The dataset was provided by a research team at Ridgetown College and contains some fictional data from a classic weed trial experimental design.  The data was collected in two years and across 6 different fields or environments.  The treatments consisted of 2 controls (a weedy control and a weed free control), 5 different pre-emergence herbicides, and 4 herbicide combinations, for a total of 11 treatments.  The data was collected in 4 different blocks of a field in each of the 6 different fields.  Variables collected include:

  • % injury at 14 days of crop
  • % injury at 28 days of crop
  • % injury at 56 days of crop
  • Density of crop
  • Dry weight of crop
  • Yield of crop

The objective of this research is to see if herbicides in a tank mix (combinations) are more efficacious than when they are applied alone.  The hypothesis is that the control of pests will increase with the addition of a second herbicide.

Cleaning the Data

I often make the following statement during many of my consultations and during my workshops:  “The statistical analysis portion of any project takes very little time.  It is the data cleaning and the interpretation after the analysis that can be very time consuming.”  No matter how well you collect your data, there will always be some level of data cleaning involved.  Many of us use Excel to enter our data – which is great!  We create worksheets that are easy for us to enter data and that are easy for us to read.  We use symbols such as % and may add documentation to the worksheet that is important to the collection phase of the trial.  Information such as the dates collected, comments about the collection processes, units of measure for our variables, and coding information.  All of this information is ESSENTIAL!  However, we will need to remove it before moving our data into any statistical package for analysis.
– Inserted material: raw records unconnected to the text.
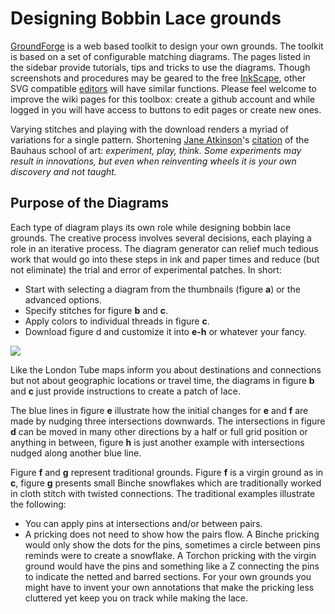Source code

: Designing Bobbin Lace grounds
=============================

[GroundForge] is a web based toolkit to design your own grounds. The toolkit is based on a set of configurable matching diagrams. The pages listed in the sidebar provide tutorials, tips and tricks to use the diagrams. Though screenshots and procedures may be geared to the free [InkScape], other SVG compatible [editors] will have similar functions. Please feel welcome to improve the wiki pages for this toolbox: create a github account and while logged in you will have access to buttons to edit pages or create new ones.

Varying stitches and playing with the download renders a myriad of variations for a single pattern. Shortening [Jane Atkinson]'s [citation] of the Bauhaus school of art: _experiment, play, think. Some experiments may result in innovations, but even when reinventing wheels it is your own discovery and not taught._

[GroundForge]: https://d-bl.github.io/GroundForge/
[Jane Atkinson]: http://www.contemporarylace.com/
[citation]: https://raw.githubusercontent.com/wiki/d-bl/GroundForge/bauhaus.png
[InkScape]: https://inkscape.org
[editors]: https://en.wikipedia.org/wiki/Comparison_of_vector_graphics_editors#File_format_support


Purpose of the Diagrams
-----------------------

Each type of diagram plays its own role while designing bobbin lace grounds. The creative process involves several decisions, each playing a role in an iterative process.
The diagram generator can relief much tedious work that would go into these steps in ink and paper times and reduce (but not eliminate) the trial and error of experimental patches. In short:

* Start with selecting a diagram from the thumbnails (figure **a**) or the advanced options.
* Specify stitches for figure **b** and **c**.
* Apply colors to individual threads in figure **c**.
* Download figure d and customize it into **e-h** or whatever your fancy.


![](https://raw.githubusercontent.com/wiki/d-bl/GroundForge/intro.png)

Like the London Tube maps inform you about destinations and connections but not about geographic locations or travel time, the diagrams in figure **b** and **c** just provide instructions to create a patch of lace. 

The blue lines in figure **e** illustrate how the initial changes for **e** and **f** are made by nudging three intersections downwards. The intersections in figure **d** can be moved in many other directions by a half or full grid position or anything in between, figure **h** is just another example with intersections nudged along another blue line. 

Figure **f** and **g** represent traditional grounds. Figure **f** is a virgin ground as in **c**, figure **g** presents small Binche snowflakes which are traditionally worked in cloth stitch with twisted connections. The traditional examples illustrate the following:

* You can apply pins at intersections and/or between pairs.
* A pricking does not need to show how the pairs flow. A Binche pricking would only show the dots for the pins, sometimes a circle between pins reminds were to create a snowflake. A Torchon pricking with the virgin ground would have the pins and something like a Z connecting the pins to indicate the netted and barred sections. For your own grounds you might have to invent your own annotations that make the pricking less cluttered yet keep you on track while making the lace.
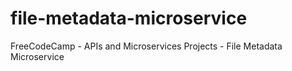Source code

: # file-metadata-microservice
FreeCodeCamp - APIs and Microservices Projects - File Metadata Microservice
I recommend you create a NEW worksheet for the data to be used in SAS, SPSS, Stata, R, etc…  First step is to copy the sheet where you collected the data.  Rename it to something like SAS_ready or just SAS_data.  Then remove ALL formatting from the sheet.  To do this, in Excel, Clear -> Clear formats.  Any colours, shading, bold, underlining, etc…  will disappear – this is what you want!  Please SAVE your file!

Next step is to remove any extra lines you may have at the top of your worksheet.

Now comes the fun part, renaming your columns or your variables.  For best practices to name your variables please check out the session in the RDM workshops.  At the top of each column, enter your new variable name.  In a separate excel worksheet, add the name of your variable in column A and in column B write out the full name of the variable.  This is a great habit to get into!  We can actually add this information or metadata to SAS, so that in our output or results will see the variable’s full name rather than the short name you assigned it.   This takes time at the outset of your project, but will save you hours during the interpretation phase of your analysis.

Last thing – save your Excel file!  Then save the SAS worksheet as a CSV file – comma separated value file.  For anyone working on a Mac and using the Free University SAS edition, please save the file as a Windows CSV.  Please note – this is another great habit to get into.  You now has a Master Data file in Excel along with a working data file in a CSV format.  Also note that a CSV format is non-proprietary and a great format for preserving and sharing your data at a later date.

We will be using the INFILE statement to bring our data into SAS.  Yes you can copy and paste the data into the program, however, I prefer using the INFILE.  WHY?  If at some point you need to make a change to your data, you will make that change in the original Excel file.  Then you’ll save that file, and save it as the CSV.  When you run SAS, it calls upon that file you just saved and changed.  You do not need to remember what SAS program you copied the data to, where the change needs to be made, etc…  You have a MASTER copy of your data, and a copy that you are using to run your analysis against.  It’s just a cleaner and easier way to work with your data.

Adding Formats and Labels to your data in SAS

Remember how you copied all the labels that you had in your original Excel file to a new worksheet?  Well, let’s bring all this information into SAS now.


Labels in SAS are essentially longer titles or descriptions of your variable names.  For example, I may use the variable name injury_14d.  Many of you in this research field could take a pretty good guess as to what this means.  But, we should not be guessing, we should have access to this information as we work with the data.  The correct label or description of this variable would be:  Percent injury, 14 days after application.  This is fairly short and we could expand this to be more comprehensive, but we don’t want to clutter our output with extremely LONG labels, and this one will help the reader understand what we mean by injury_14d.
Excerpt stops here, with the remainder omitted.